What this task involves ▸ In the data below, which lines hold the word "chain"? Copy them.

>>>

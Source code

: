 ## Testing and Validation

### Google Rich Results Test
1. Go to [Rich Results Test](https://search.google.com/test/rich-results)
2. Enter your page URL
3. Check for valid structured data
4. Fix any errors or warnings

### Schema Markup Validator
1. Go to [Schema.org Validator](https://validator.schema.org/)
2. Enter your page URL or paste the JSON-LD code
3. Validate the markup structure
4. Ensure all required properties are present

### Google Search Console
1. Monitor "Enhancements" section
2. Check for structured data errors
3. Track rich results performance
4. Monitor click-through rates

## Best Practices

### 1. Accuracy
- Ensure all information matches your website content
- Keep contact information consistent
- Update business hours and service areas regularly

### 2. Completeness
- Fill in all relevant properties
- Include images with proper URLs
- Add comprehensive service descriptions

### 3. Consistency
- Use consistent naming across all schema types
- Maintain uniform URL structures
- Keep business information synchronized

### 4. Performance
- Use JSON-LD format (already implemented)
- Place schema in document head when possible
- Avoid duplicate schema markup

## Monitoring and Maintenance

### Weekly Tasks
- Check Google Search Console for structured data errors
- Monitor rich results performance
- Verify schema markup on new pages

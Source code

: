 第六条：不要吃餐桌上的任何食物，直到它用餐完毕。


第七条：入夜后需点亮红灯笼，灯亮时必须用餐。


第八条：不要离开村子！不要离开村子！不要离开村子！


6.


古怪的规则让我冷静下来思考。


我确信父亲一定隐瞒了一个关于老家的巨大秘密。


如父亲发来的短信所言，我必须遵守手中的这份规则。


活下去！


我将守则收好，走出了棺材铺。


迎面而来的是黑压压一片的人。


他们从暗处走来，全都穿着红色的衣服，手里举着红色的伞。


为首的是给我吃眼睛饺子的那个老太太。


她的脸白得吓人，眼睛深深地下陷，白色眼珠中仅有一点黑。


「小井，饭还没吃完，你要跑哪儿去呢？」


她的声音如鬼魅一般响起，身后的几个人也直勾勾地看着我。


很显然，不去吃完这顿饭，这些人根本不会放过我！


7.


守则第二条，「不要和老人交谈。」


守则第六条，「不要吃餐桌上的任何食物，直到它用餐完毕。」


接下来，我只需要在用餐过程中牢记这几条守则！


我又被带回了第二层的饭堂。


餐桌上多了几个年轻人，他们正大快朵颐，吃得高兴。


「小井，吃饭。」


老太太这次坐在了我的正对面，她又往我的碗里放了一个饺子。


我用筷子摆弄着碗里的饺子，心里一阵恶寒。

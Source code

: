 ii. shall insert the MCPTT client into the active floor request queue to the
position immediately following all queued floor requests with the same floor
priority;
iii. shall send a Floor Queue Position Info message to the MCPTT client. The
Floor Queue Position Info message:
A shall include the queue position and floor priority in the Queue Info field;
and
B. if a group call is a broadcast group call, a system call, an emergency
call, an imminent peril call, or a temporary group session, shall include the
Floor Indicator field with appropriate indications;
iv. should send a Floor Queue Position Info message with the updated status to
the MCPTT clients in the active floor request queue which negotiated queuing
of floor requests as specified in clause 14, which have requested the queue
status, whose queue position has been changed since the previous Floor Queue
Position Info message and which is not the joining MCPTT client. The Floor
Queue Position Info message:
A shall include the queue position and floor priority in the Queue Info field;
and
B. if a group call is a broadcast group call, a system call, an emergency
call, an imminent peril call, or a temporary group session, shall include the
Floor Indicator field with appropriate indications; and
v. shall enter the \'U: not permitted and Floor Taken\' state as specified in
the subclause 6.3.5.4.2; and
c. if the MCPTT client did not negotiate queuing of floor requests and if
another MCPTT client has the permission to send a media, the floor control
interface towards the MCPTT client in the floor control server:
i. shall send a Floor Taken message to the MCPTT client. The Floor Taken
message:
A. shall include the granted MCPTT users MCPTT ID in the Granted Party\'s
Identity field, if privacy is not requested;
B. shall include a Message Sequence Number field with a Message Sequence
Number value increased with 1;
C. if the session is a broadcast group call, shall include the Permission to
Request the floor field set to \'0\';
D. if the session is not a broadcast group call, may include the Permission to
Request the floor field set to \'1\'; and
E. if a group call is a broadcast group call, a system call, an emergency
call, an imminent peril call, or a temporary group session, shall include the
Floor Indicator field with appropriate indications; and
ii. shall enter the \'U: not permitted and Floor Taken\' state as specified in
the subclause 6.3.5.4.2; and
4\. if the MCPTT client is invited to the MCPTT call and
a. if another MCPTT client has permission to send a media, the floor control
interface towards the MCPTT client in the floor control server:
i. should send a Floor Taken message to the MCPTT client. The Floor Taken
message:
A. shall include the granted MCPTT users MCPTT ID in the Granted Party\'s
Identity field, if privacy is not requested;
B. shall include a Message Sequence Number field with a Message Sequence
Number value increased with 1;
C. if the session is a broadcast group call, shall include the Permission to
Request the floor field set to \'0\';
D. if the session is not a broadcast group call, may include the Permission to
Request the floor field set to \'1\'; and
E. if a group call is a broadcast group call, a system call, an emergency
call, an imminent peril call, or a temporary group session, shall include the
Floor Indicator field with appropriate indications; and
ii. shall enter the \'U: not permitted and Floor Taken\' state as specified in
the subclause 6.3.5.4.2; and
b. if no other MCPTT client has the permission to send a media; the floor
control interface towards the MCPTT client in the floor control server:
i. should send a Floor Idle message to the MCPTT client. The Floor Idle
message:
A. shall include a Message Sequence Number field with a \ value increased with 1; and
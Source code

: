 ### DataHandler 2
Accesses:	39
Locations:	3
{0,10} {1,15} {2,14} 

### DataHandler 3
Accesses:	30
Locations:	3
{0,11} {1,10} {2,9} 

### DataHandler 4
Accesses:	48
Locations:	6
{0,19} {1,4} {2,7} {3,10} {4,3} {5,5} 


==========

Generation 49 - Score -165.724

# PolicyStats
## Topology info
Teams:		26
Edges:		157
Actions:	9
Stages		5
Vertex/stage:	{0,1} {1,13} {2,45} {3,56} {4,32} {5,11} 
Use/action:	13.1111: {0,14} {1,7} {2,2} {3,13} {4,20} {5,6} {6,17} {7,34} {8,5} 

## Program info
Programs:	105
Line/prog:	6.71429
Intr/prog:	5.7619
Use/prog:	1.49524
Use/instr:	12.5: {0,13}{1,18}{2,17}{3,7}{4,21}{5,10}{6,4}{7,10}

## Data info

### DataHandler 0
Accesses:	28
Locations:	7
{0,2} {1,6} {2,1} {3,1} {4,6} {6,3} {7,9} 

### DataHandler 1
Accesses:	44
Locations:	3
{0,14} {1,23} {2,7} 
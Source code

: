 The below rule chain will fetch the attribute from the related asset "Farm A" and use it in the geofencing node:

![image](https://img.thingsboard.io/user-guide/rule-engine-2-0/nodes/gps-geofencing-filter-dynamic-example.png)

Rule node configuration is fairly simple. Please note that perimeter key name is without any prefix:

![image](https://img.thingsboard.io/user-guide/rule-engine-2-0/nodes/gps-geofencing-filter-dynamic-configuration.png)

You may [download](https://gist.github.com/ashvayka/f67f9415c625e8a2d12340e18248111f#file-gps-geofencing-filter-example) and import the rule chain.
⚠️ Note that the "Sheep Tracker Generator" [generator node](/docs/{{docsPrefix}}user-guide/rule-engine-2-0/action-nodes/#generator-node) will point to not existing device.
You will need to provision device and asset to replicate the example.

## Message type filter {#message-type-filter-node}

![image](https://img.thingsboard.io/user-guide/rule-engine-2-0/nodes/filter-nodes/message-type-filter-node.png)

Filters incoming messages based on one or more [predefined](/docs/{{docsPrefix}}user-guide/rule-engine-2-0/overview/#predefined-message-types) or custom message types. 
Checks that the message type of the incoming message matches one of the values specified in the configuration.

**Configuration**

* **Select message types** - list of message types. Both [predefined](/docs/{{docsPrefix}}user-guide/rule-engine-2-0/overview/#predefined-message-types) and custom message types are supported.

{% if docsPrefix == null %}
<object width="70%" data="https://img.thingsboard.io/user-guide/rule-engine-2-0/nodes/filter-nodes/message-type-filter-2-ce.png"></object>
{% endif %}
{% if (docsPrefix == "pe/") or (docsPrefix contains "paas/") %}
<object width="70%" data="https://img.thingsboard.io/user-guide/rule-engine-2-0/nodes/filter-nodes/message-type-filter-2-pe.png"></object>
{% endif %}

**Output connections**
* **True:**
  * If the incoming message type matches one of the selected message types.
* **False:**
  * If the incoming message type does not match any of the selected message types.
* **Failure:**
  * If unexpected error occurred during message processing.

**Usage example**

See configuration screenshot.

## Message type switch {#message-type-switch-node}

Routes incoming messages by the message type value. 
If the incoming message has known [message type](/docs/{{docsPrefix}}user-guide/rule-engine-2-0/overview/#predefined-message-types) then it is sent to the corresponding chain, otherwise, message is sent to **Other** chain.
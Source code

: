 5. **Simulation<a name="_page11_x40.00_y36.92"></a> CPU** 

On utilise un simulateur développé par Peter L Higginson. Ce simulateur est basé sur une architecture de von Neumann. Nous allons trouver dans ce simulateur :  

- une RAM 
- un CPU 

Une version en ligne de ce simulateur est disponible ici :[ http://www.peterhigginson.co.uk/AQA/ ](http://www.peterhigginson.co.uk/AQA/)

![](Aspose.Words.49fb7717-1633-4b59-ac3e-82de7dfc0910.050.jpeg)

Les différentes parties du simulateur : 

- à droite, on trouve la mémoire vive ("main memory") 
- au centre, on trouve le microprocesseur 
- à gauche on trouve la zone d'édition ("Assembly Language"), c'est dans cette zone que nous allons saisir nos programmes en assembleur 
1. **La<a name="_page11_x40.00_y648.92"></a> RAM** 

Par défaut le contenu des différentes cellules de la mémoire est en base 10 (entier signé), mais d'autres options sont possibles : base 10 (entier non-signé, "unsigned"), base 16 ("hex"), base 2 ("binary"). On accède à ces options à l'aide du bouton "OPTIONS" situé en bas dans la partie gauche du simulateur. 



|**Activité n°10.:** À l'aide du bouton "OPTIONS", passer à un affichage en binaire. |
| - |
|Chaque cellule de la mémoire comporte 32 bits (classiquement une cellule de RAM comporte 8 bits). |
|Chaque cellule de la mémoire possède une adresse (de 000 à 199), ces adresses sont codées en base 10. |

<<<

Answer to the problem ▸
: The below rule chain will fetch the attribute from the related asset "Farm A" and use it in the geofencing node:
You may [download](https://gist.github.com/ashvayka/f67f9415c625e8a2d12340e18248111f#file-gps-geofencing-filter-example) and import the rule chain.
If the incoming message has known [message type](/docs/{{docsPrefix}}user-guide/rule-engine-2-0/overview/#predefined-message-types) then it is sent to the corresponding chain, otherwise, message is sent to **Other** chain.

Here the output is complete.